-- Available data follows --
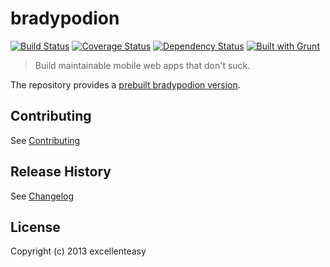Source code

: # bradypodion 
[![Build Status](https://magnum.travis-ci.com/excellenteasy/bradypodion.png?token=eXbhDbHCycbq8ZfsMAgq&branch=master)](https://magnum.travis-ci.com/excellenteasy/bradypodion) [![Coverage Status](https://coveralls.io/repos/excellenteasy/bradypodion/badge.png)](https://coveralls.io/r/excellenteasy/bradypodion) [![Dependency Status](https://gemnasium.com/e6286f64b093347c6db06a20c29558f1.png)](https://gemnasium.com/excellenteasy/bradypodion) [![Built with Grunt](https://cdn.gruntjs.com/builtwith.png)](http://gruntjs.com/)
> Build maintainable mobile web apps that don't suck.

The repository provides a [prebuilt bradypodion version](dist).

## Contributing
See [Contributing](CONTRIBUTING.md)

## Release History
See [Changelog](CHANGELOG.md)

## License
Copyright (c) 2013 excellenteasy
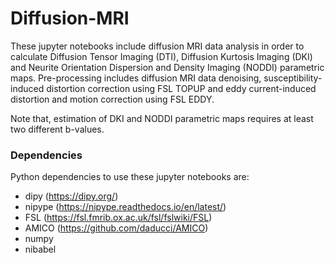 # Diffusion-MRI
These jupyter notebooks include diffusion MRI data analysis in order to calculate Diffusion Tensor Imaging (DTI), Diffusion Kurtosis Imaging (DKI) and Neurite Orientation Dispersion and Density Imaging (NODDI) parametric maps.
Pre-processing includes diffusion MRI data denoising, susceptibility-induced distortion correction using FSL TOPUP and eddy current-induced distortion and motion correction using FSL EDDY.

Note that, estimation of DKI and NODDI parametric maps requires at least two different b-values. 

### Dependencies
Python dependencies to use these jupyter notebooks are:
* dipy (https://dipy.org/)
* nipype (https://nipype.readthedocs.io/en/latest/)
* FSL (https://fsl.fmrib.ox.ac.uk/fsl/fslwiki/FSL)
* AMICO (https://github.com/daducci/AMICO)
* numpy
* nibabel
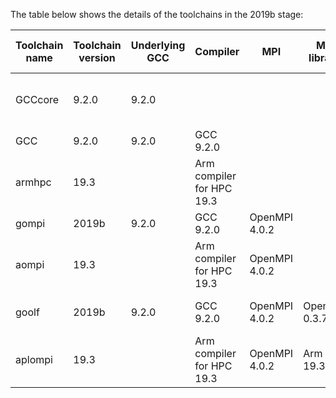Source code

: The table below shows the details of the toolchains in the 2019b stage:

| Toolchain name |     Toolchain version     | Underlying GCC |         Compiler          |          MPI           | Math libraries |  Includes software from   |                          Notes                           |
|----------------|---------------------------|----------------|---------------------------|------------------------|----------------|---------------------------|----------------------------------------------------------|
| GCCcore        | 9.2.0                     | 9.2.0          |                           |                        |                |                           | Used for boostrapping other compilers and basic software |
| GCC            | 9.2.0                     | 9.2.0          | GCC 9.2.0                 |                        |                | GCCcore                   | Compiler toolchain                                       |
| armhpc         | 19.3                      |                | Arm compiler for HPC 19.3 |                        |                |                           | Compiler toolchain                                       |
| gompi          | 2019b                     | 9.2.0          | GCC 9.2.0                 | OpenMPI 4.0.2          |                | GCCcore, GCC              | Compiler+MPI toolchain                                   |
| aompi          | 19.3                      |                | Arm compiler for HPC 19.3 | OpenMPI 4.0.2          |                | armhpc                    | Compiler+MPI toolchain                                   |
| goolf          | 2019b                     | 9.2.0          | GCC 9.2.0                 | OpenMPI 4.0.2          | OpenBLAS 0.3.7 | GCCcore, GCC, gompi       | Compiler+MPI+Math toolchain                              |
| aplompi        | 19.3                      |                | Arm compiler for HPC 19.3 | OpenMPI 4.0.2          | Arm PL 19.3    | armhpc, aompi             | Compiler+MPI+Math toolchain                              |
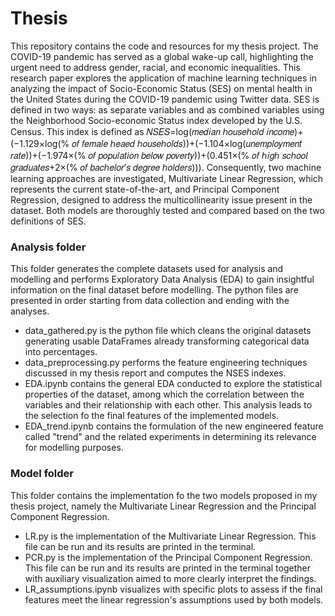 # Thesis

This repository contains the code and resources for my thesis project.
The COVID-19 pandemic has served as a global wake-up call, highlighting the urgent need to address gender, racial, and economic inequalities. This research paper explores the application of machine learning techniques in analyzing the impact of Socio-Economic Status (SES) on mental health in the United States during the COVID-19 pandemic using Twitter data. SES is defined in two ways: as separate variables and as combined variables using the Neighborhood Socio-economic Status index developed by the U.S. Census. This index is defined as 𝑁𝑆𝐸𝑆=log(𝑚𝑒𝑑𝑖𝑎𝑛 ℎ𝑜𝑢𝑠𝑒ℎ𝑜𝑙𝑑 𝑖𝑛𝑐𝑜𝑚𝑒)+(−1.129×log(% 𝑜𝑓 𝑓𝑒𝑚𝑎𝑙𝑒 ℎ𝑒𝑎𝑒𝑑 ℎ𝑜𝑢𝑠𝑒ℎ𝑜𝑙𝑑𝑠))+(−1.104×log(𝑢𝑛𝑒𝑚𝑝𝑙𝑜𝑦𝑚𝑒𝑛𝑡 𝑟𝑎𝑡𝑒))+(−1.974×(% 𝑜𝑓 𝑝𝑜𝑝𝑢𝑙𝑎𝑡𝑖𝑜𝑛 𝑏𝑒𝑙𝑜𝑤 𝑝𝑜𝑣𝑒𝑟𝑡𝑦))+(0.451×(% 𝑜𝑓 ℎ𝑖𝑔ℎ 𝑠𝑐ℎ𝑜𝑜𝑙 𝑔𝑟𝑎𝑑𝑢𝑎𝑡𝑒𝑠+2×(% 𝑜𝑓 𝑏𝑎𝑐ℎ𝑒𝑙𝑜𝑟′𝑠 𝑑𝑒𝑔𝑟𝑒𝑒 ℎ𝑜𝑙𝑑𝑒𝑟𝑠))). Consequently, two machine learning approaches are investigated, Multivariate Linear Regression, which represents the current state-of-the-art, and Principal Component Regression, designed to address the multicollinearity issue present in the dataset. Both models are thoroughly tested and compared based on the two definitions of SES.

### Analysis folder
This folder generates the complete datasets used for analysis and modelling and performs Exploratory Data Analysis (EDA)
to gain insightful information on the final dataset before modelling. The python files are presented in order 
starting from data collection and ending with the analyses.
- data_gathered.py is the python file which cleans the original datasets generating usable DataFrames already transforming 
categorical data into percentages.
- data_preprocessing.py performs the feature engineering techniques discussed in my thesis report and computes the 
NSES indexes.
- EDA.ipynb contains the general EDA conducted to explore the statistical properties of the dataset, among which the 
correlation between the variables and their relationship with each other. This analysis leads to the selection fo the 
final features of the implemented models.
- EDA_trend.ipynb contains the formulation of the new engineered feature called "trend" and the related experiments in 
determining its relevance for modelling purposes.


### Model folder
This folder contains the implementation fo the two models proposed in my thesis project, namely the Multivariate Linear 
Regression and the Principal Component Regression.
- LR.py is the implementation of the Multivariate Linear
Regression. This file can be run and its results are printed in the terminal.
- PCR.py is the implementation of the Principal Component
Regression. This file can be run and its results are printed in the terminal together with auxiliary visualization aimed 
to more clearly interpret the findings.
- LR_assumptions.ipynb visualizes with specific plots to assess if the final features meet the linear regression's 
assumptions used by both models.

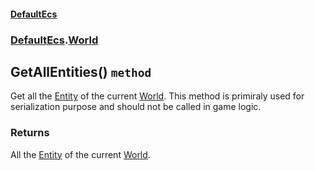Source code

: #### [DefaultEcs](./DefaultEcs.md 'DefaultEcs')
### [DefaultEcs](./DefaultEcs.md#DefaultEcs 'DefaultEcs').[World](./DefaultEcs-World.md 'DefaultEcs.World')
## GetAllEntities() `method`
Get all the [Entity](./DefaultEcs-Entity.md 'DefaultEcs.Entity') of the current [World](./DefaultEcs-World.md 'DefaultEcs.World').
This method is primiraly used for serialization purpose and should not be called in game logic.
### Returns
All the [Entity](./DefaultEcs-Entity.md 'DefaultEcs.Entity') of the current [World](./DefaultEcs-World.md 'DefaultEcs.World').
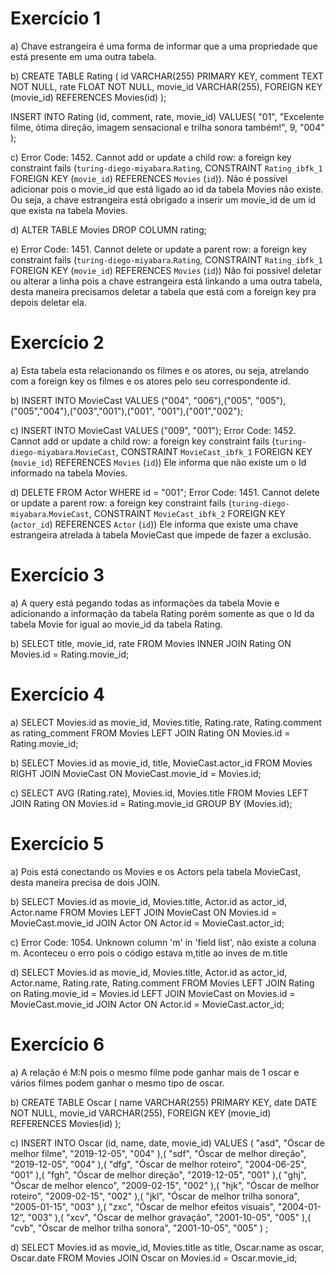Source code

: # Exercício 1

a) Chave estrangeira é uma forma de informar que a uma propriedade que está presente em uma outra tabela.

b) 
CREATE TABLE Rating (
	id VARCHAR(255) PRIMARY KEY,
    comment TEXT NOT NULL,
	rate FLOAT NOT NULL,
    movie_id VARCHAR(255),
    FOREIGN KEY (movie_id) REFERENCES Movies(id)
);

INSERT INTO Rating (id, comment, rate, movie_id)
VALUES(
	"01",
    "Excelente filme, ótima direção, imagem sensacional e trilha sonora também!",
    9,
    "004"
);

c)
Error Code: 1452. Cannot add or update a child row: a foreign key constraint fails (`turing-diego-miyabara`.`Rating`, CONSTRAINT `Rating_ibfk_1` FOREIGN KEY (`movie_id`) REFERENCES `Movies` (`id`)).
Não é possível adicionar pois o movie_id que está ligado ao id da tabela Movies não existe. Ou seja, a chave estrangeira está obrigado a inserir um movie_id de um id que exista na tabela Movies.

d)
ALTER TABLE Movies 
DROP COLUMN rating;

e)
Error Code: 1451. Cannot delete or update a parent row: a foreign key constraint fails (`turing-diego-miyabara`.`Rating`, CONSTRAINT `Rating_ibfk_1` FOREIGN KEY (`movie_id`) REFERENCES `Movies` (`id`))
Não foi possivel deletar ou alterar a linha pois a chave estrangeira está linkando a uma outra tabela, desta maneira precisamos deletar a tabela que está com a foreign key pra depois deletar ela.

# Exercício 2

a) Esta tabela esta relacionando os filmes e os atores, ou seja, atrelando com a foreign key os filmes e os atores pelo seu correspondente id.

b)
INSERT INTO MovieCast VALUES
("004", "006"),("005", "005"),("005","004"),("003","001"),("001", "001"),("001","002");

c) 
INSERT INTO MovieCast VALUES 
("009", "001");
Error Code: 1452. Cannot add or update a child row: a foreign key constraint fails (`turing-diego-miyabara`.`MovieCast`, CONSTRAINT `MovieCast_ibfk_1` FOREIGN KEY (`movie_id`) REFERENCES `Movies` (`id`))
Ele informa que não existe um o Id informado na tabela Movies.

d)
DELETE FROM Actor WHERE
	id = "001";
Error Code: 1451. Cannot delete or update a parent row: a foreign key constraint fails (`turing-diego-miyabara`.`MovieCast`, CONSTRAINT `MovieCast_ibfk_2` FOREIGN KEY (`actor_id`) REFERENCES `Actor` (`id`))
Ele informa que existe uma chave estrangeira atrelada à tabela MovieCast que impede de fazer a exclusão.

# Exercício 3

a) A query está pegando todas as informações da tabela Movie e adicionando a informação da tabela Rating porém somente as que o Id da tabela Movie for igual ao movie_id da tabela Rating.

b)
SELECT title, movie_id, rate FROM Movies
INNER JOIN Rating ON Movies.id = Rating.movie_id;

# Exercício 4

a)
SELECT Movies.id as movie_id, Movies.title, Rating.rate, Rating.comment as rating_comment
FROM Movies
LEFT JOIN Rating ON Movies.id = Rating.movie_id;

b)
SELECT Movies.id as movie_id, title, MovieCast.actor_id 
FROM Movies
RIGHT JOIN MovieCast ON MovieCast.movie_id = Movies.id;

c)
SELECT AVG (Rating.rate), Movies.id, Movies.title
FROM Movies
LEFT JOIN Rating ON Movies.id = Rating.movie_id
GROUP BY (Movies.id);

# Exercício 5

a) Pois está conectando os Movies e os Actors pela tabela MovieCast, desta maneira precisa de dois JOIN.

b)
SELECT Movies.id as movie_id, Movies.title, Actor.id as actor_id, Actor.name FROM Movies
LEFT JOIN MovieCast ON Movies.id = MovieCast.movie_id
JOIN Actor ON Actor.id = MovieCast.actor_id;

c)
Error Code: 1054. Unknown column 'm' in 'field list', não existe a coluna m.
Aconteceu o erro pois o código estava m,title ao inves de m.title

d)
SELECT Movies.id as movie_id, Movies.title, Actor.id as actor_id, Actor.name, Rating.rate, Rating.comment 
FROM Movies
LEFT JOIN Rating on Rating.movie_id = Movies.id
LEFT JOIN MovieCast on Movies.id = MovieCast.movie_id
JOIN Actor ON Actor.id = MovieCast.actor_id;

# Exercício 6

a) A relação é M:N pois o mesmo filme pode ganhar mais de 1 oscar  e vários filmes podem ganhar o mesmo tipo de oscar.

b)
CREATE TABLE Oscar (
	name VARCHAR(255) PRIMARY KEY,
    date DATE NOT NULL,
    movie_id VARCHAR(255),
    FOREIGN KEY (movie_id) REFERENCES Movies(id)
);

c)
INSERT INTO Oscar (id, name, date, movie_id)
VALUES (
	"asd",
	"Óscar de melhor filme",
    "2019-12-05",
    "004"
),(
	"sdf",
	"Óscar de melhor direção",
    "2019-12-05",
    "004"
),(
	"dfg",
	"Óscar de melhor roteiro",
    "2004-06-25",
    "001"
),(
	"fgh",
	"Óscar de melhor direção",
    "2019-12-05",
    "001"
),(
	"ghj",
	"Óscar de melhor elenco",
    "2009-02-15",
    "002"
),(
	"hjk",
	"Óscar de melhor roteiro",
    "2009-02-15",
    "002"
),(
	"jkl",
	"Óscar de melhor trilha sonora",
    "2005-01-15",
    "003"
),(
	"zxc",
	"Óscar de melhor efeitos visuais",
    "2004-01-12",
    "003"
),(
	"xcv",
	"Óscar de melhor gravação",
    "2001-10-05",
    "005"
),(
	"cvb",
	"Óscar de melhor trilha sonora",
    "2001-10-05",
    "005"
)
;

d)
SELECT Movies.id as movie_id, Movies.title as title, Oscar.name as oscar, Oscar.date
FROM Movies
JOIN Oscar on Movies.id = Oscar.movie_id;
-- Available data concluded --
## Assignment:
Your task is to repeat exactly the lines from the beginning of the data to the line that contains "Pre-processing includes diffusion", both ends included, leaving out pictures.

## Task solution:
Source code

: # bradypodion 
[![Build Status](https://magnum.travis-ci.com/excellenteasy/bradypodion.png?token=eXbhDbHCycbq8ZfsMAgq&branch=master)](https://magnum.travis-ci.com/excellenteasy/bradypodion) [![Coverage Status](https://coveralls.io/repos/excellenteasy/bradypodion/badge.png)](https://coveralls.io/r/excellenteasy/bradypodion) [![Dependency Status](https://gemnasium.com/e6286f64b093347c6db06a20c29558f1.png)](https://gemnasium.com/excellenteasy/bradypodion) [![Built with Grunt](https://cdn.gruntjs.com/builtwith.png)](http://gruntjs.com/)
> Build maintainable mobile web apps that don't suck.

The repository provides a [prebuilt bradypodion version](dist).

## Contributing
See [Contributing](CONTRIBUTING.md)

## Release History
See [Changelog](CHANGELOG.md)

## License
Copyright (c) 2013 excellenteasy
 # Diffusion-MRI
These jupyter notebooks include diffusion MRI data analysis in order to calculate Diffusion Tensor Imaging (DTI), Diffusion Kurtosis Imaging (DKI) and Neurite Orientation Dispersion and Density Imaging (NODDI) parametric maps.
Pre-processing includes diffusion MRI data denoising, susceptibility-induced distortion correction using FSL TOPUP and eddy current-induced distortion and motion correction using FSL EDDY.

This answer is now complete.